+++ Data for this exercise
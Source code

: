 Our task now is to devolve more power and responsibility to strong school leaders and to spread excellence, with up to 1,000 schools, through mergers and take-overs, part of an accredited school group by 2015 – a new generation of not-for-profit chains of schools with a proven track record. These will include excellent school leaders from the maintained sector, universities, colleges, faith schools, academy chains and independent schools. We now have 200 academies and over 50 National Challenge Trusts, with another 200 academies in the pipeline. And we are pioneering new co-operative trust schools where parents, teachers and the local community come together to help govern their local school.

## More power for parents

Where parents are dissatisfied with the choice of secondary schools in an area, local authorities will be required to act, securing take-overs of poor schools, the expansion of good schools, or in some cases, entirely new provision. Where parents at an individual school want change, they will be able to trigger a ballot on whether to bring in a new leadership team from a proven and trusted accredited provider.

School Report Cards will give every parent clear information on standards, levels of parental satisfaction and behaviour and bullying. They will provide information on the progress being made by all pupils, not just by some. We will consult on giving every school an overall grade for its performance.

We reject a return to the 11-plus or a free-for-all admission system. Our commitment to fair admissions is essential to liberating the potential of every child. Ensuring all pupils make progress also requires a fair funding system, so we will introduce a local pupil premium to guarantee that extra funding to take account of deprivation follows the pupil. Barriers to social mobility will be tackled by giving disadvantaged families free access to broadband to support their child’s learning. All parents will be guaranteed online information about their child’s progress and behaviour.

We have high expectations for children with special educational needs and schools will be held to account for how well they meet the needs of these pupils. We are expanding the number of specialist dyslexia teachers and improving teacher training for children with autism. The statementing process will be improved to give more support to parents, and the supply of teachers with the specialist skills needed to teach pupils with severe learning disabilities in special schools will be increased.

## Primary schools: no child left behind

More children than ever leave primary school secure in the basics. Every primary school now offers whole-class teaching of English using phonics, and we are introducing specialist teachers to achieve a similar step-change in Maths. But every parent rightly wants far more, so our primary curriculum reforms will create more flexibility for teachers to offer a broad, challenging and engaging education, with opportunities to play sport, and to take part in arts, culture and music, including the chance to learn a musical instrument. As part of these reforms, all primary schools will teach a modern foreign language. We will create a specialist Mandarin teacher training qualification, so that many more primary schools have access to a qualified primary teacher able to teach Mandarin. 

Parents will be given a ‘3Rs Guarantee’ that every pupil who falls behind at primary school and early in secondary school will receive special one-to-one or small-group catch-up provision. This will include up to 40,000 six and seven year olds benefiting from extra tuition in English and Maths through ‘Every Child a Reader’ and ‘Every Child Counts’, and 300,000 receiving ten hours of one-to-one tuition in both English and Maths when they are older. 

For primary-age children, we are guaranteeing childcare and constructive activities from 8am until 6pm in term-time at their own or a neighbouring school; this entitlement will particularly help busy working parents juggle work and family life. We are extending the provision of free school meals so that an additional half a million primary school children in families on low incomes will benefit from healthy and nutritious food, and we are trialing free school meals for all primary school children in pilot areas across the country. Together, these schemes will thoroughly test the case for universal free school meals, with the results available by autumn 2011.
++++++
Task item
Give back exactly the lines of the listing above that run from the line with "Where parents are" to the line with "School Report Cards", inclusive.

Solution for this exercise
Where parents are dissatisfied with the choice of secondary schools in an area, local authorities will be required to act, securing take-overs of poor schools, the expansion of good schools, or in some cases, entirely new provision. Where parents at an individual school want change, they will be able to trigger a ballot on whether to bring in a new leadership team from a proven and trusted accredited provider.

School Report Cards will give every parent clear information on standards, levels of parental satisfaction and behaviour and bullying. They will provide information on the progress being made by all pupils, not just by some. We will consult on giving every school an overall grade for its performance.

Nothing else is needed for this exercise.